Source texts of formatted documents
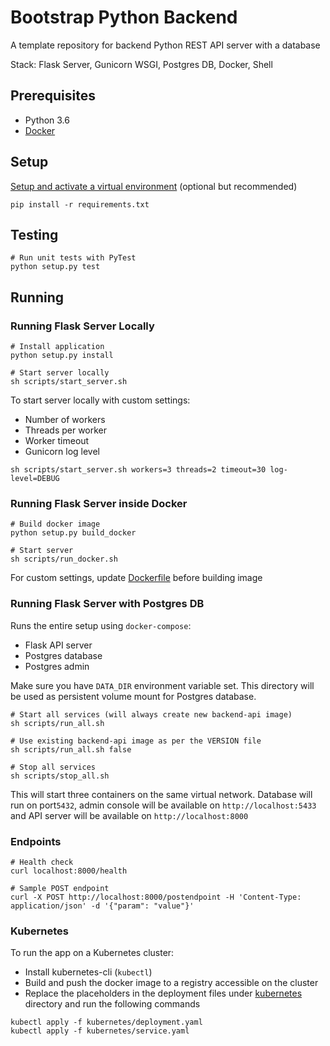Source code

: # Bootstrap Python Backend

A template repository for backend Python REST API server with a database

Stack: Flask Server, Gunicorn WSGI, Postgres DB, Docker, Shell

## Prerequisites

- Python 3.6
- [Docker](https://docs.docker.com/get-docker/)

## Setup

[Setup and activate a virtual environment](https://docs.python.org/3/tutorial/venv.html) (optional but recommended)

```shell script
pip install -r requirements.txt
```

## Testing

```shell script
# Run unit tests with PyTest
python setup.py test
```

## Running

### Running Flask Server Locally
```shell script
# Install application
python setup.py install

# Start server locally
sh scripts/start_server.sh
```

To start server locally with custom settings:
  - Number of workers
  - Threads per worker
  - Worker timeout
  - Gunicorn log level

```shell script
sh scripts/start_server.sh workers=3 threads=2 timeout=30 log-level=DEBUG
```

### Running Flask Server inside Docker
```shell script
# Build docker image
python setup.py build_docker

# Start server
sh scripts/run_docker.sh
```

For custom settings, update [Dockerfile](app/docker/Dockerfile) before building image

### Running Flask Server with Postgres DB

Runs the entire setup using `docker-compose`:
  - Flask API server
  - Postgres database
  - Postgres admin

Make sure you have `DATA_DIR` environment variable set. This directory will be used as persistent volume mount 
for Postgres database.

```shell script
# Start all services (will always create new backend-api image)
sh scripts/run_all.sh

# Use existing backend-api image as per the VERSION file
sh scripts/run_all.sh false

# Stop all services
sh scripts/stop_all.sh
```

This will start three containers on the same virtual network. Database will run on port`5432`, admin 
console will be available on `http://localhost:5433` and API server will be available on `http://localhost:8000`

### Endpoints

```shell script
# Health check
curl localhost:8000/health

# Sample POST endpoint
curl -X POST http://localhost:8000/postendpoint -H 'Content-Type: application/json' -d '{"param": "value"}'
```

### Kubernetes

To run the app on a Kubernetes cluster:
- Install kubernetes-cli (`kubectl`)
- Build and push the docker image to a registry accessible on the cluster
- Replace the placeholders in the deployment files under [kubernetes](./kubernetes) directory and run the following commands
```shell
kubectl apply -f kubernetes/deployment.yaml
kubectl apply -f kubernetes/service.yaml
```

• _PROMPT_:
All that belongs in the answer is the run of lines above from the line containing "console will be" through the line containing "To run the app", exactly as written.

• _RESULT OF THE EXERCISE_:
console will be available on `http://localhost:5433` and API server will be available on `http://localhost:8000`

### Endpoints

```shell script
# Health check
curl localhost:8000/health

# Sample POST endpoint
curl -X POST http://localhost:8000/postendpoint -H 'Content-Type: application/json' -d '{"param": "value"}'
```

### Kubernetes

To run the app on a Kubernetes cluster:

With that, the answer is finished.